The stories have warmed hearts of readers around the world. But we’ve also heard from people spotlighte­d in the series — launched last March as “One Good Thing” — who reported lives had been profoundly affected by the attention they received.

There was the Texas principal whose school runs a free store providing food and goods to the community and who wrote to say a talk show wanted to book a teenager featured in the AP’s story. The volunteer tutor for isolated students who said even her doctor called with congratula­tions. The manager of a New York City initiative to get meals to Holocaust survivors who reported that calls, volunteers and thousands of dollars in donations had flooded in.

Here are excerpts from a few of our favorite follow-up notes.

“We have to remember that life is precious and wonderful. There is so much beauty everywhere, both nature and people,” wrote Marjan Martin Curtis.

The 79-year-old widow battling Stage 4 cancer had planted hundreds of tulips along a road in Spanish Fork, Utah, leading to a fast friendship with Amy Baird, an adjunct university professor who was moved by the explosion of color while driving past.
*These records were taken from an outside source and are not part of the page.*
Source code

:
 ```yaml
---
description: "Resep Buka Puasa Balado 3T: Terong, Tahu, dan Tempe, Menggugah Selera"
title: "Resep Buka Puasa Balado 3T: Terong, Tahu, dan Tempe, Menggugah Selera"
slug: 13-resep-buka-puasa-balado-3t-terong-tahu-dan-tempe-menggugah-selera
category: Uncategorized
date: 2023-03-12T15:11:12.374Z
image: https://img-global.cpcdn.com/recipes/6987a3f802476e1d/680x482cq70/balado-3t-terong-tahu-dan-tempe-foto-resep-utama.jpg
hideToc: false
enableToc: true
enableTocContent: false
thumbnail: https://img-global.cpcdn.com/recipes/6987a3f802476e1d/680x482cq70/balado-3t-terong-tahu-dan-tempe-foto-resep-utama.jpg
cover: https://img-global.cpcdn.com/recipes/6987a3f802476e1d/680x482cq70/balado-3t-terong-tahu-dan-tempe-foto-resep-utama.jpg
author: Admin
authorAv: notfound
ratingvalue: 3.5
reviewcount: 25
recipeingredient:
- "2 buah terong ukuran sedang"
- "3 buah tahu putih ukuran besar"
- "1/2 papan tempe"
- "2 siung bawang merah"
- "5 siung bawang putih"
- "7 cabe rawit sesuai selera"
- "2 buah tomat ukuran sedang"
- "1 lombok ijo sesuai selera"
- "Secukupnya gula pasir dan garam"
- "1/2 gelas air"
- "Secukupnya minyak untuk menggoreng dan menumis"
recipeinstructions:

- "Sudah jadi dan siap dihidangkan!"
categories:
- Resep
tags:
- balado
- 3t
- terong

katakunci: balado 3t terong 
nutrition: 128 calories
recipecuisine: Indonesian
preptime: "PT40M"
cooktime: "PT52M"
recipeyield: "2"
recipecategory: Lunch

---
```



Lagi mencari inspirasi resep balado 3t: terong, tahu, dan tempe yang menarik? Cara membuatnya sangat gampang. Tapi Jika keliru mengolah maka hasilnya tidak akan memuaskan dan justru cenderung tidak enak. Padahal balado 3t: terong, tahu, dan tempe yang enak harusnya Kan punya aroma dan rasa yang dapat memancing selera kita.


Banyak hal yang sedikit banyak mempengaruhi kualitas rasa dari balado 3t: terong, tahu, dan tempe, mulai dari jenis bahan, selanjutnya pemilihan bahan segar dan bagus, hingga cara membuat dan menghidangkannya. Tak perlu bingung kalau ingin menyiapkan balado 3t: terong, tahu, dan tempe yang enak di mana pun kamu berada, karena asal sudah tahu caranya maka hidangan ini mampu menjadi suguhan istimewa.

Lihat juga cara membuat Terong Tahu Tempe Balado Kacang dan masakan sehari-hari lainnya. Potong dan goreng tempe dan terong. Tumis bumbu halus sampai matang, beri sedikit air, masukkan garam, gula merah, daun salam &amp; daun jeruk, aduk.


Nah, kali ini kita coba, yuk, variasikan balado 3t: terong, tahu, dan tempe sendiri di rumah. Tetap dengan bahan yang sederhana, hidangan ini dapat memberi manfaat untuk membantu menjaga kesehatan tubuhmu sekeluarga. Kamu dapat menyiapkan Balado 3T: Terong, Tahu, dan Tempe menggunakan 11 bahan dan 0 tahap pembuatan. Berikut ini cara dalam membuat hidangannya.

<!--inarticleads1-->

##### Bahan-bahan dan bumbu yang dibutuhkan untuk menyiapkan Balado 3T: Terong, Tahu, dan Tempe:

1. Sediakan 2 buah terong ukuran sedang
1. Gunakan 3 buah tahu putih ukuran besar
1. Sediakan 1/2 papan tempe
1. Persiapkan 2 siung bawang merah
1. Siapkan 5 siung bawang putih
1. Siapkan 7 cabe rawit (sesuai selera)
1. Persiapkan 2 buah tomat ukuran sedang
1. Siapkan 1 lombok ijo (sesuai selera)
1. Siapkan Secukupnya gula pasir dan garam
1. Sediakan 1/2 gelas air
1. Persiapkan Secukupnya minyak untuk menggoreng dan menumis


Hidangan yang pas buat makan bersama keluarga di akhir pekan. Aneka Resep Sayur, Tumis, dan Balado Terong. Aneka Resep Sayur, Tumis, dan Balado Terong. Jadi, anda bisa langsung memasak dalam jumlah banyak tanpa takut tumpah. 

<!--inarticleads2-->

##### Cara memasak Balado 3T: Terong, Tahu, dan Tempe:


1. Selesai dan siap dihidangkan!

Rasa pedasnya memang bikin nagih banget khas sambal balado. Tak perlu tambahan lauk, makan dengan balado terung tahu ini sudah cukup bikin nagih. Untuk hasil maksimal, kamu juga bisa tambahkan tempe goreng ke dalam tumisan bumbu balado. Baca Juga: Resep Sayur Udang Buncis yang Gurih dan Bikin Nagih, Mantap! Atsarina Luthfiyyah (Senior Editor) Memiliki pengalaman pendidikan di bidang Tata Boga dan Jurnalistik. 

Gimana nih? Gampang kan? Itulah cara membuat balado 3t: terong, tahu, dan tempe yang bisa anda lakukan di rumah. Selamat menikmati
After the story was published in November, Curtis heard from longlost friends and colleagues who saw it and got back in touch. She also heard from strangers: A woman in Florida sent her a gift of tulips that change color in the light; a Colorado man sent a book about his father’s work saving Jewish people from Nazis in Amsterdam during World War II (Curtis’ family had hidden children in their barn in her native Netherland­s, as the story recounted.)
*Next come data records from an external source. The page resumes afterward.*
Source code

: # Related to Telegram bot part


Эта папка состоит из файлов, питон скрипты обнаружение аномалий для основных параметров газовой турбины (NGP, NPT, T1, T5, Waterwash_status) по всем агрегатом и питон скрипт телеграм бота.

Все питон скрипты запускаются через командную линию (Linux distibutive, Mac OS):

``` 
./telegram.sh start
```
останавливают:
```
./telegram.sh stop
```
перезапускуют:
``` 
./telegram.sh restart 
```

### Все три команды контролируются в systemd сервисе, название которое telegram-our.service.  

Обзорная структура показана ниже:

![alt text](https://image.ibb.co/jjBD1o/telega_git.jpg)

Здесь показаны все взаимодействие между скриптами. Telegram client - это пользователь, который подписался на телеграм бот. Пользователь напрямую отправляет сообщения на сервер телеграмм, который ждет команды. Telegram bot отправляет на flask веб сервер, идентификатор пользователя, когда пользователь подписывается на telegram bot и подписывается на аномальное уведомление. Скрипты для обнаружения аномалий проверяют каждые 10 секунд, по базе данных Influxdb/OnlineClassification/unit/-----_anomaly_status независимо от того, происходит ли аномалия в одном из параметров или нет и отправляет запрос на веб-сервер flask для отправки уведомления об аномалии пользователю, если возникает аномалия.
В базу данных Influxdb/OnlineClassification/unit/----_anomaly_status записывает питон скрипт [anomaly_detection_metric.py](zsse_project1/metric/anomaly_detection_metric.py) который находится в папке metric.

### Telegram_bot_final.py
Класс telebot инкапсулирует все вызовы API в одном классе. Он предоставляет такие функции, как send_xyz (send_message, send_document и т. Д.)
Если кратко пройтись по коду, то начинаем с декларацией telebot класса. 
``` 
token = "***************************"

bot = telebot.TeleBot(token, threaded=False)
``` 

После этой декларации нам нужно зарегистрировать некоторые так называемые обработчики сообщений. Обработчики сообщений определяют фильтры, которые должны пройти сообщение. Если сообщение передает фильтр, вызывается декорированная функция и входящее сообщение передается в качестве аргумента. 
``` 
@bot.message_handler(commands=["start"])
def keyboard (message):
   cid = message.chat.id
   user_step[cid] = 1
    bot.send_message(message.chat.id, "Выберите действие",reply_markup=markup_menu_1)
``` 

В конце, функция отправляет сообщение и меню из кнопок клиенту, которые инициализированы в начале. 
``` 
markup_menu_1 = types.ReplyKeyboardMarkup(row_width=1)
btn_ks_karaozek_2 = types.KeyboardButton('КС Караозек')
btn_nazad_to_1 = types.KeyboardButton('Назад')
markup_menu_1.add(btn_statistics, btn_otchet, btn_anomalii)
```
A woman from Baird’s book club who helped Curtis plant tulips last fall brought her a meal and visited her on Thanksgivi­ng.

“I think that we do need each other, everywhere,” Curtis said. “It is this human touch and care for another that makes life meaningful.”

In August, we brought you Tammi Truax, the Portsmouth, N.H., poet laureate who writes weekly pandemic verses for her community newsletter.

A trip by Portsmouth residents to sister city Nichinan, Japan, was scrapped due to the pandemic, so Truax had written a poem honoring nursing students whose graduation they had planned to attend. A Japanese newspaper followed up on the AP story, publishing its own piece on Truax including a photo of the school’s principal holding a copy of the poem at their delayed ceremony.

“Thanks again for dropping the ‘pandemic poet’ pebble in the pond. Such wide-ranging ripples!” Portsmouth public informatio­n officer Stephanie Seacord wrote to AP. “May the new year be much brighter and more hope-filled.”

Emiliano Moscoso, a restaurate­ur delivering meals to poor families in the Colombian capital of Bogota, among them Venezuelan refugees, said the April story helped him expand his “Solidarity Menu” project.

It also caught the eye of members of the respected initiative “Colombia Takes Care of Colombia.” They asked him to join their work blunting the coronaviru­s’ impact on low-income communitie­s.

“What was amazing,” Moscoso wrote, “is that the story gave this project so much credibilit­y.”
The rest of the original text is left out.